### WHAT THE TASK ASKS
Please copy each line from the entries that contains the string "with".

[Plain-text document sources]
------

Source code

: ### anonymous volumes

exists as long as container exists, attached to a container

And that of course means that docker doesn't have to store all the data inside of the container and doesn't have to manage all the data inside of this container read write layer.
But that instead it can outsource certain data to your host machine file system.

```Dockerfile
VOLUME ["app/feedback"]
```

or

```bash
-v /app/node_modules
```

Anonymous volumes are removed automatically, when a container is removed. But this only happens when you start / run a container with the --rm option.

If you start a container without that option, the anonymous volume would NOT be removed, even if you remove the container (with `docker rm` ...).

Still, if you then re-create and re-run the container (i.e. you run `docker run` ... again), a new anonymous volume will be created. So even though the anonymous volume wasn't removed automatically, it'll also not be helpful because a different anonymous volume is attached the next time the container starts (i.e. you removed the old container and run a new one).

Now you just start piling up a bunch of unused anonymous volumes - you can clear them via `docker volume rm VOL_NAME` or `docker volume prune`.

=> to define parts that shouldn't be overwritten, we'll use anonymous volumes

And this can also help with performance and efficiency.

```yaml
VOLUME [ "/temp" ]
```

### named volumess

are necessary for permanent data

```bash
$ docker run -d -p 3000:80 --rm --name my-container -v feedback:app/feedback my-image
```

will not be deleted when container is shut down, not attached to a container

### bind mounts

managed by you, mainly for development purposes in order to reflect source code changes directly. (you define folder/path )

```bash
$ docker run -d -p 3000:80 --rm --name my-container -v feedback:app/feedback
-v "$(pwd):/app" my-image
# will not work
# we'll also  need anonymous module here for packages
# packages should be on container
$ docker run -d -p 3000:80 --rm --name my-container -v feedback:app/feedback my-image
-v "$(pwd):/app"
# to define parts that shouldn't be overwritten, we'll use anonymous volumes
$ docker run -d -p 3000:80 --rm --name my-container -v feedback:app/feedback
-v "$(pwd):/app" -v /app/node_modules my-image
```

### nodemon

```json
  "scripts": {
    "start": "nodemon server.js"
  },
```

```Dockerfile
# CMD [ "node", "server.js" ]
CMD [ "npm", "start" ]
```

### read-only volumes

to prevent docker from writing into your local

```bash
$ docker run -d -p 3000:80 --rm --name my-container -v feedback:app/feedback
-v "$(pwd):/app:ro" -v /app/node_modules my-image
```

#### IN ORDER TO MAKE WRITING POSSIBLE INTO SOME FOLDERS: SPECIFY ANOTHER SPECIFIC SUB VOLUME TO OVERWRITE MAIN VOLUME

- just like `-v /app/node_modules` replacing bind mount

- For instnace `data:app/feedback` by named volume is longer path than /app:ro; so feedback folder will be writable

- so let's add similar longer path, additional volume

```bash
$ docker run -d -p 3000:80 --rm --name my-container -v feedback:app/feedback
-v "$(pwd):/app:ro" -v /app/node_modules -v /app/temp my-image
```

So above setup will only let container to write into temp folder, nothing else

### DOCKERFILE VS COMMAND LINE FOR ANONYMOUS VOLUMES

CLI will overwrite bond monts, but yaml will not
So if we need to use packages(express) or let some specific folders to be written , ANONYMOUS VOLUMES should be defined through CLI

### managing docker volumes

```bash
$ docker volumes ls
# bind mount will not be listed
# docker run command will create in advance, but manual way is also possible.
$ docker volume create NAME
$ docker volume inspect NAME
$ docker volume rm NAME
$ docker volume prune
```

------

### TASK RESULT
Anonymous volumes are removed automatically, when a container is removed. But this only happens when you start / run a container with the --rm option.
If you start a container without that option, the anonymous volume would NOT be removed, even if you remove the container (with `docker rm` ...).
And this can also help with performance and efficiency.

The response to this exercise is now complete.